» PROBLEM DETAILS
In the listing below, lines with the string "available" are to be counted; the number is the entire reply.

» EXERCISE INPUTS
*** Block opens ***
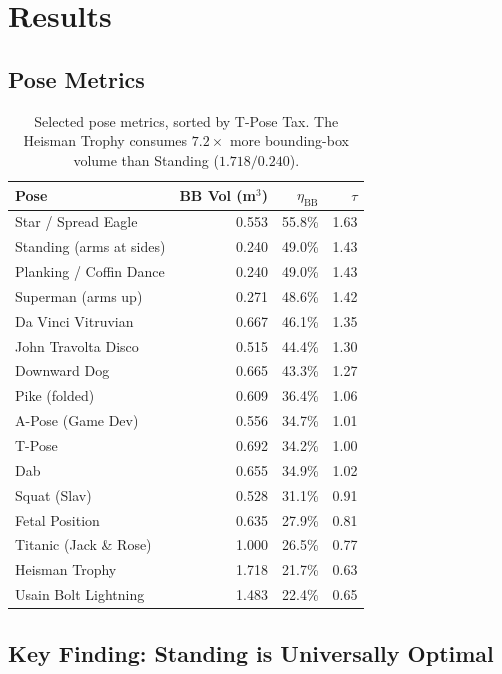\documentclass[11pt,letterpaper]{article}
\begin{document}
\section{Results}

\subsection{Pose Metrics}

\begin{table}[H]
\centering
\small
\begin{tabular}{lrrr}
\toprule
\textbf{Pose} & \textbf{BB Vol (m$^3$)} & \textbf{$\eta_{\text{BB}}$} & \textbf{$\tau$} \\
\midrule
Star / Spread Eagle & 0.553 & 55.8\% & 1.63 \\
Standing (arms at sides) & 0.240 & 49.0\% & 1.43 \\
Planking / Coffin Dance & 0.240 & 49.0\% & 1.43 \\
Superman (arms up) & 0.271 & 48.6\% & 1.42 \\
Da Vinci Vitruvian & 0.667 & 46.1\% & 1.35 \\
John Travolta Disco & 0.515 & 44.4\% & 1.30 \\
Downward Dog & 0.665 & 43.3\% & 1.27 \\
Pike (folded) & 0.609 & 36.4\% & 1.06 \\
A-Pose (Game Dev) & 0.556 & 34.7\% & 1.01 \\
T-Pose & 0.692 & 34.2\% & 1.00 \\
Dab & 0.655 & 34.9\% & 1.02 \\
Squat (Slav) & 0.528 & 31.1\% & 0.91 \\
Fetal Position & 0.635 & 27.9\% & 0.81 \\
Titanic (Jack \& Rose) & 1.000 & 26.5\% & 0.77 \\
Heisman Trophy & 1.718 & 21.7\% & 0.63 \\
Usain Bolt Lightning & 1.483 & 22.4\% & 0.65 \\
\bottomrule
\end{tabular}
\caption{Selected pose metrics, sorted by T-Pose Tax. The Heisman Trophy consumes $7.2\times$ more bounding-box volume than Standing ($1.718/0.240$).}
\label{tab:metrics}
\end{table}

\subsection{Key Finding: Standing is Universally Optimal}
\end{document}
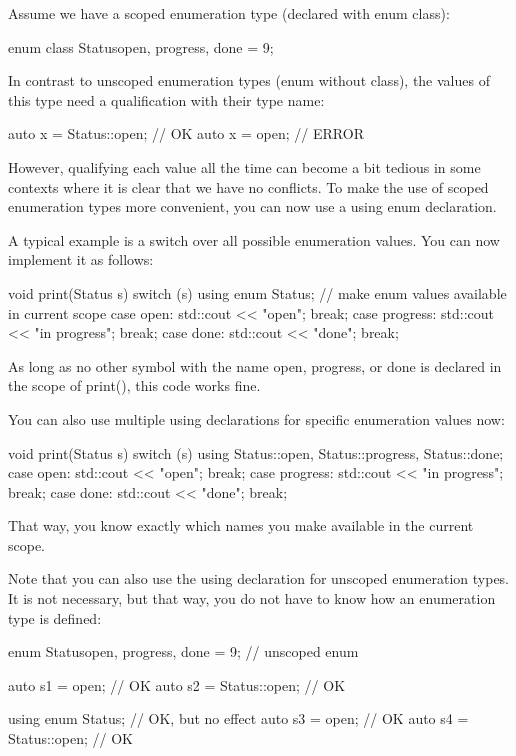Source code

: 

Assume we have a scoped enumeration type (declared with enum class):

\begin{cpp}
enum class Status{open, progress, done = 9};
\end{cpp}

In contrast to unscoped enumeration types (enum without class), the values of this type need a qualification with their type name:

\begin{cpp}
auto x = Status::open; // OK
auto x = open; // ERROR
\end{cpp}

However, qualifying each value all the time can become a bit tedious in some contexts where it is clear that we have no conflicts. To make the use of scoped enumeration types more convenient, you can now use a using enum declaration.

A typical example is a switch over all possible enumeration values. You can now implement it as follows:

\begin{cpp}
void print(Status s)
{
	switch (s) {
	using enum Status; // make enum values available in current scope
	case open:
		std::cout << "open";
		break;
	case progress:
		std::cout << "in progress";
		break;
	case done:
		std::cout << "done";
		break;
	}
}
\end{cpp}

As long as no other symbol with the name open, progress, or done is declared in the scope of print(), this code works fine.

You can also use multiple using declarations for specific enumeration values now:

\begin{cpp}
void print(Status s)
{
	switch (s) {
	using Status::open, Status::progress, Status::done;
	case open:
		std::cout << "open";
		break;
	case progress:
		std::cout << "in progress";
		break;
	case done:
		std::cout << "done";
		break;
	}
}
\end{cpp}

That way, you know exactly which names you make available in the current scope.

Note that you can also use the using declaration for unscoped enumeration types. It is not necessary, but that way, you do not have to know how an enumeration type is defined:

\begin{cpp}
enum Status{open, progress, done = 9}; // unscoped enum

auto s1 = open; // OK
auto s2 = Status::open; // OK

using enum Status; // OK, but no effect
auto s3 = open; // OK
auto s4 = Status::open; // OK
\end{cpp}





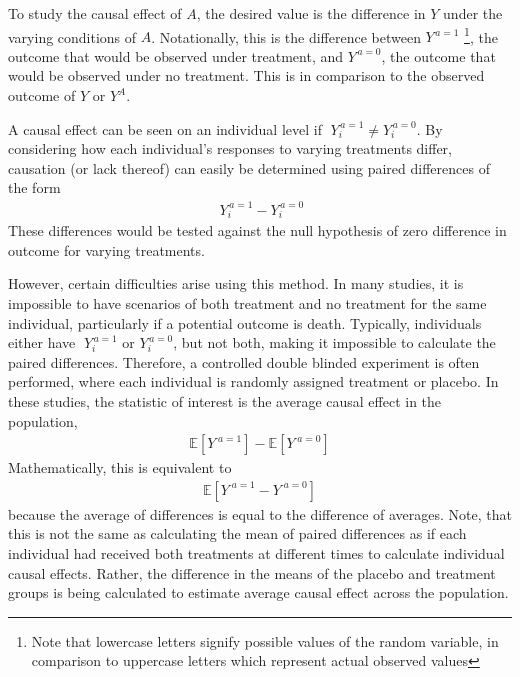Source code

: To study the causal effect of $A$, the desired value is the difference in $Y$ under the varying conditions of $A$.  Notationally, this is the difference between $Y^{\, a=1}$ \footnote{Note that lowercase letters signify possible values of the random variable, in comparison to uppercase letters which represent actual observed values},  the outcome that would be observed under treatment, and $Y^{\, a=0}$, the outcome that would be observed under no treatment.  This is in comparison to the observed outcome of $Y$ or $Y^A$.  

A causal effect can be seen on an individual level if $\; Y_i^{\, a=1} \neq Y_i^{\, a=0}$.  By considering how each individual's responses to varying treatments differ, causation (or lack thereof) can easily be determined using paired differences of the form 
\begin{align} \; Y_i^{\, a=1} - Y_i^{\, a=0}\end{align} 
These differences would be tested against the null hypothesis of zero difference in outcome for varying treatments.  

However, certain difficulties arise using this method.  In many studies, it is impossible to have scenarios of both treatment and no treatment for the same individual, particularly if a potential outcome is death.  Typically, individuals either have $\; Y_i^{\, a=1}$ or  $Y_i^{\, a=0}$, but not both, making it impossible to calculate the paired differences.  Therefore, a controlled double blinded experiment is often performed, where each individual is randomly assigned treatment or placebo.  In these studies, the statistic of interest is the average causal effect in the population, 
\begin{align}  \mathbb{E}[Y^{\; a=1}] - \mathbb{E}[Y^{\; a=0}] \end{align} 
Mathematically, this is equivalent to 
\begin{align}  \mathbb{E}[Y^{\; a=1} - Y^{\; a=0}] \end{align}  
because the average of differences is equal to the difference of averages.\cite{hernan_robins_2016} Note, that this is not the same as calculating the mean of paired differences as if each individual had received both treatments at different times to calculate individual causal effects.  Rather, the difference in the means of the placebo and treatment groups is being calculated to estimate average causal effect across the population.  

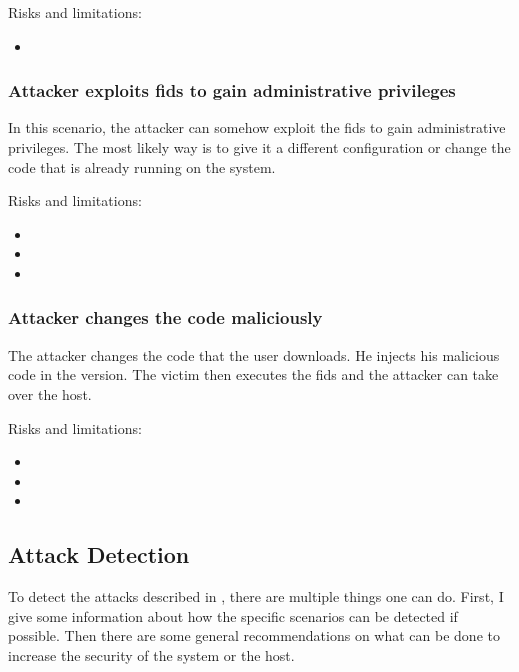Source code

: Risks and limitations:
\begin{itemize}
	\item {}
\end{itemize}

\subsubsection{Attacker exploits \gls{fids} to gain administrative privileges}
\label{sec:attack:exploitforroot}

In this scenario, the attacker can somehow exploit the \gls{fids} to gain administrative privileges. The most likely way is to give it a different configuration or change the code that is already running on the system. 

Risks and limitations:
\begin{itemize}
	\item {}
	\item {}
	\item {}
\end{itemize}

\subsubsection{Attacker changes the code maliciously}
\label{sec:attack:codechange}

The attacker changes the code that the user downloads. He injects his malicious code in the version. The victim then executes the \gls{fids} and the attacker can take over the host.

Risks and limitations:
\begin{itemize}
	\item {}
	\item {}
	\item {}
\end{itemize}

\subsection{Attack Detection}
\label{sec:mittigations}

To detect the attacks described in , there are multiple things one can do. First, I give some information about how the specific scenarios can be detected if possible. Then there are some general recommendations on what can be done to increase the security of the system or the host.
*** Block closes ***
» SOLUTION FOR THIS EXERCISE
2